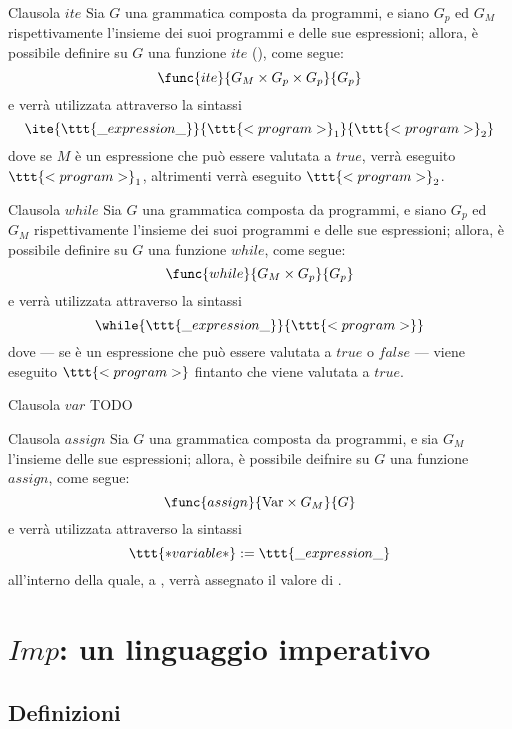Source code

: \documentclass[a4paper, 12pt]{report}
\begin{document}
    \begin{frameddefn}{Clausola $ite$}
        Sia $G$ una grammatica composta da programmi, e siano $G_p$ ed $G_M$ rispettivamente l'insieme dei suoi programmi e delle sue espressioni; allora, è possibile definire su $G$ una funzione $ite$ (), come segue: $$\func{ite}{G_M \times G_p \times G_p}{G_p}$$ e verrà utilizzata attraverso la sintassi $$\ite{\ttt{\_expression\_}}{\ttt{<program>}_1}{\ttt{<program>}_2}$$ dove se $M$ è un espressione che può essere valutata a $true$, verrà eseguito $\ttt{<program>}_1$, altrimenti verrà eseguito $\ttt{<program>}_2$.
    \end{frameddefn}

    \begin{frameddefn}{Clausola $while$}
        Sia $G$ una grammatica composta da programmi, e siano $G_p$ ed $G_M$ rispettivamente l'insieme dei suoi programmi e delle sue espressioni; allora, è possibile definire su $G$ una funzione $while$, come segue: $$\func{while}{G_M \times G_p}{G_p}$$ e verrà utilizzata attraverso la sintassi $$\while{\ttt{\_expression\_}}{\ttt{<program>}}$$ dove --- se  è un espressione che può essere valutata a $true$ o $false$ --- viene eseguito $\ttt{<program>}$ fintanto che  viene valutata a $true$.
    \end{frameddefn}

    \begin{frameddefn}{Clausola $var$}
        TODO
    \end{frameddefn}

    \begin{frameddefn}{Clausola $assign$}
        Sia $G$ una grammatica composta da programmi, e sia $G_M$ l'insieme delle sue espressioni; allora, è possibile deifnire su $G$ una funzione $assign$, come segue: $$\func{assign}{\mathrm{Var} \times G_M}{G}$$ e verrà utilizzata attraverso la sintassi $$\ttt{*variable*}  := \ttt{\_expression\_}$$ all'interno della quale, a , verrà assegnato il valore di .
    \end{frameddefn}

    \section{$Imp$: un linguaggio imperativo}

    \subsection{Definizioni}
\end{document}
◆ ◆ ◆ ◆
**Task to carry out**
Only a word-for-word repetition of the lines from the one containing "Sia $G$ una grammatica composta da programmi, e sia $G_M$" to the final line of the data above counts as the answer.

**Output for this exercise**
        Sia $G$ una grammatica composta da programmi, e sia $G_M$ l'insieme delle sue espressioni; allora, è possibile deifnire su $G$ una funzione $assign$, come segue: $$\func{assign}{\mathrm{Var} \times G_M}{G}$$ e verrà utilizzata attraverso la sintassi $$\ttt{*variable*}  := \ttt{\_expression\_}$$ all'interno della quale, a , verrà assegnato il valore di .
    \end{frameddefn}

    \section{$Imp$: un linguaggio imperativo}

    \subsection{Definizioni}
\end{document}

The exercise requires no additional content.